It’s also why Mir Khan is meeting people here. Representatives of the seven families. Our pilgrimage to Island needs to gather many in its wake. If we are to tell The Story, we need others of power. I may be the central researcher on this matter, but it is well beyond the power of one person to solve this. I am very keenly aware of this.

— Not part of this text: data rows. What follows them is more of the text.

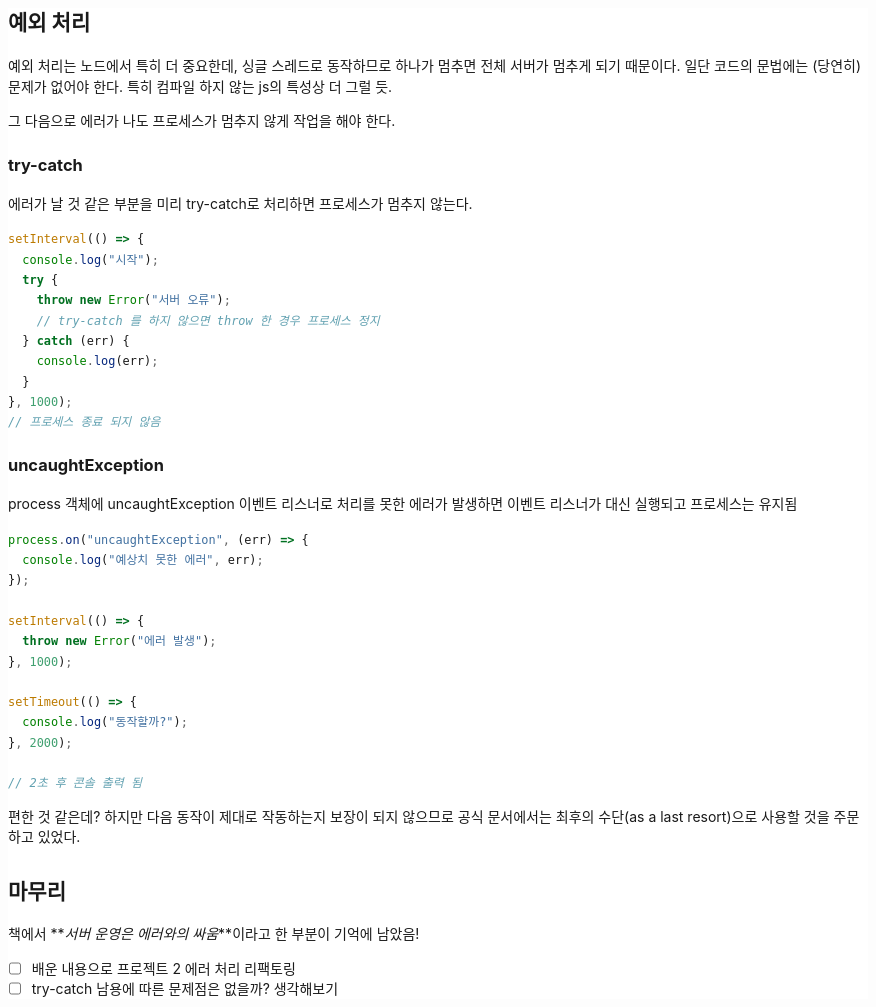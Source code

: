 ## 예외 처리

예외 처리는 노드에서 특히 더 중요한데, 싱글 스레드로 동작하므로 하나가 멈추면 전체 서버가 멈추게 되기 때문이다.
일단 코드의 문법에는 (당연히) 문제가 없어야 한다. 특히 컴파일 하지 않는 js의 특성상 더 그럴 듯.

그 다음으로 에러가 나도 프로세스가 멈추지 않게 작업을 해야 한다.

### try-catch

에러가 날 것 같은 부분을 미리 try-catch로 처리하면 프로세스가 멈추지 않는다.

```js
setInterval(() => {
  console.log("시작");
  try {
    throw new Error("서버 오류");
    // try-catch 를 하지 않으면 throw 한 경우 프로세스 정지
  } catch (err) {
    console.log(err);
  }
}, 1000);
// 프로세스 종료 되지 않음
```

### uncaughtException

process 객체에 uncaughtException 이벤트 리스너로 처리를 못한 에러가 발생하면 이벤트 리스너가 대신 실행되고 프로세스는 유지됨

```js
process.on("uncaughtException", (err) => {
  console.log("예상치 못한 에러", err);
});

setInterval(() => {
  throw new Error("에러 발생");
}, 1000);

setTimeout(() => {
  console.log("동작할까?");
}, 2000);

// 2초 후 콘솔 출력 됨
```

편한 것 같은데?
하지만 다음 동작이 제대로 작동하는지 보장이 되지 않으므로 공식 문서에서는 최후의 수단(as a last resort)으로 사용할 것을 주문하고 있었다.

## 마무리

책에서 **_서버 운영은 에러와의 싸움_**이라고 한 부분이 기억에 남았음!

- [ ] 배운 내용으로 프로젝트 2 에러 처리 리팩토링
- [ ] try-catch 남용에 따른 문제점은 없을까? 생각해보기

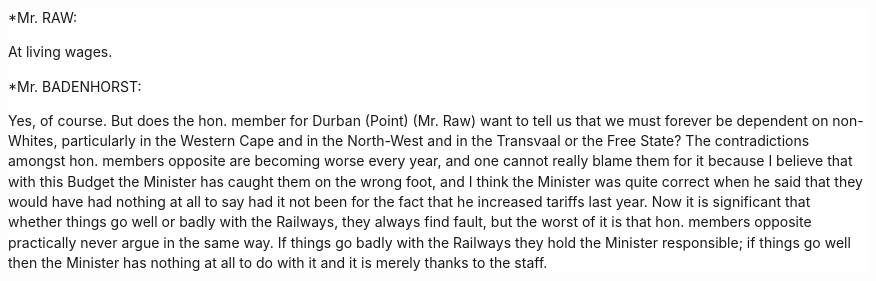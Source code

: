 </speech>

<speech by="#raw">

<from>*Mr. <person refersTo="hansard_za">RAW</person>:</from>

<p>At living wages.</p>

</speech>

<speech by="#badenhorst">

<from>*Mr. <person refersTo="hansard_za">BADENHORST</person>:</from>

<p>Yes, of course. But does the hon. member for Durban (Point) (Mr. Raw) want to tell us that we must forever be dependent on non-Whites, particularly in the Western Cape and in the North-West and in the Transvaal or the Free State? The contradictions amongst hon. members opposite are becoming worse every year, and one cannot really blame them for it because I believe that with this Budget the Minister has caught them on the wrong foot, and I think the Minister was quite correct when he said that they would have had nothing at all to say had it not been for the fact that he increased tariffs last year. Now it is significant that whether things go well or badly with the Railways, they always find fault, but the worst of it is that hon. members opposite practically never argue in the same way. If things go badly with the Railways they hold the Minister responsible; if things go well then the Minister has nothing at all to do with it and it is merely thanks to the staff.</p>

Aisha has been in contact with many over the last five years, but there was supposed to be much more time to rally support. 

The other nice part of Beirut is that coffee is popular on this side of the Mediterranean. And it’s going to be a long time before I can get any more of my favourite drink. If I’m lucky, I’ll be able to get a small bag of beans while here, enough to give me a taste of home while in Island.

Coffee and loukoum is sold in many places along the market way. Little stalls and stores. Tables and stools set out underneath the sky, in the shade of buildings. 

We walk to the nearest well, and wash our faces and hands in the prescribed manner. It’s good to know what marks one as an upstanding citizen. Here, it is clean hands. 

The coffee here is roasted fresh over a fire and pounded into grinds before being boiled to a froth and served strong, hot and unadulterated. With a sweet loukoum to follow, cleansing the bitterness and giving its own shot of energy to my aching exhausted bones. 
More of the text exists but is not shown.